As the region’s beach towns go, Oceanside is a bit disheveled, yet it’s highly underrated and undeniably cool. Soaking up its eclectic charms are a cinch when the coastal city is located only 40 miles north of San Diego. Local businesses fill downtown along Mission Avenue and South Coast Highways – think thrift and resale shops, third-wave coffee, an international food scene as well as surf, skate and outdoor gear retailers.

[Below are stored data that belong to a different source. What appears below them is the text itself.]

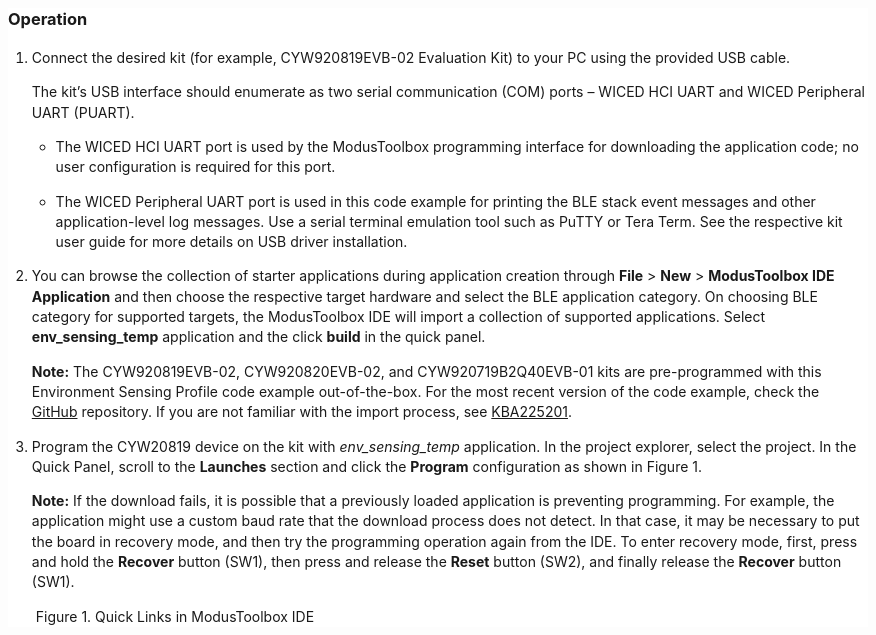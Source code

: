 ### Operation

1. Connect the desired kit (for example, CYW920819EVB-02 Evaluation Kit) to your PC using the provided USB cable.

   The kit’s USB interface should enumerate as two serial communication (COM) ports – WICED HCI UART and WICED Peripheral UART (PUART).

   * The WICED HCI UART port is used by the ModusToolbox programming interface for downloading the application code; no user configuration is required for this port.

   * The WICED Peripheral UART port is used in this code example for printing the BLE stack event messages and other application-level log messages. Use a serial terminal emulation tool such as PuTTY or Tera Term. See the respective kit user guide for more details on USB driver installation.

2. You can browse the collection of starter applications during application creation through **File** > **New** > **ModusToolbox IDE Application** and then choose the respective target hardware and select the BLE application category. On choosing BLE category for supported targets, the ModusToolbox IDE will import a collection of supported applications. Select **env_sensing_temp** application and the click **build**  in the quick panel.

   **Note:** The CYW920819EVB-02, CYW920820EVB-02, and CYW920719B2Q40EVB-01 kits are pre-programmed with this Environment Sensing Profile code example out-of-the-box. For the most recent version of the code example, check the [GitHub](https://github.com/cypresssemiconductorco/Code-Examples-BT-SDK-for-ModusToolbox) repository. If you are not familiar with the import process, see [KBA225201](https://community.cypress.com/docs/DOC-15968).
3. Program the CYW20819 device on the kit with *env_sensing_temp* application. In the project explorer, select the **<App Name>** project. In the Quick Panel, scroll to the **Launches** section and click the **Program** configuration as shown in Figure 1.

   **Note:** If the download fails, it is possible that a previously loaded application is preventing programming. For example, the application might use a custom baud rate that the download process does not detect. In that case, it may be necessary to put the board in recovery mode, and then try the programming operation again from the IDE. To enter recovery mode, first, press and hold the **Recover** button (SW1), then press and release the **Reset** button (SW2), and finally release the **Recover** button (SW1).

   ​								Figure 1. Quick Links in ModusToolbox IDE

Gaze at sea lions on Sea Lion Island at the end of North Harbor Drive, then update your Instagram feed with the city’s painted murals around downtown’s streets; they run the gamut from celestial to whimsical. Or, commandeer your own self-guided Downtown History Walk and identify architecture dating back to the late 1800s. Mission San Luis Rey will transport you back in time, to when Spanish friars established a number of missions that would stretch from San Diego north to Sonoma and change the indigenous population’s way of life forever
In more recent years, the California Surf Museum dedicates itself to the popular sport, including an exhibit on adaptive surfing; an activity which makes wave-riding possible for people with different abilities. And for some of Oceanside’s best eats, target Coast Highway for Japanese omakase, where sushi meets an all-chef’s choice experience, Balinese-inspired cuisine meets natural wines, and craft beers pour from a former auto repair shop.
Getting there: Take I-5 N from San Diego, or hop aboard Amtrak’s Pacific Surfliner from the Santa Fe Depot stop.
Julian, a small town situated among the Laguna Mountains, lends itself to four distinct seasons. Yes, we’re talking fall leaves, and snowfall during winter months.
Mine Julian’s distant history during an underground tour with Eagle Mining Co; the town was the site of a brief gold rush before the turn of the 20th century. Early settlers also learned the area was prime for apple growing, and the crisp fruit remain a main draw today. In the fall there are you-pick days at the many area farms and year-round, tuck into its famous apple pie at Julian Pie Company or Moms Pies, and sample its fermented counterpart at Julian Hard Cider.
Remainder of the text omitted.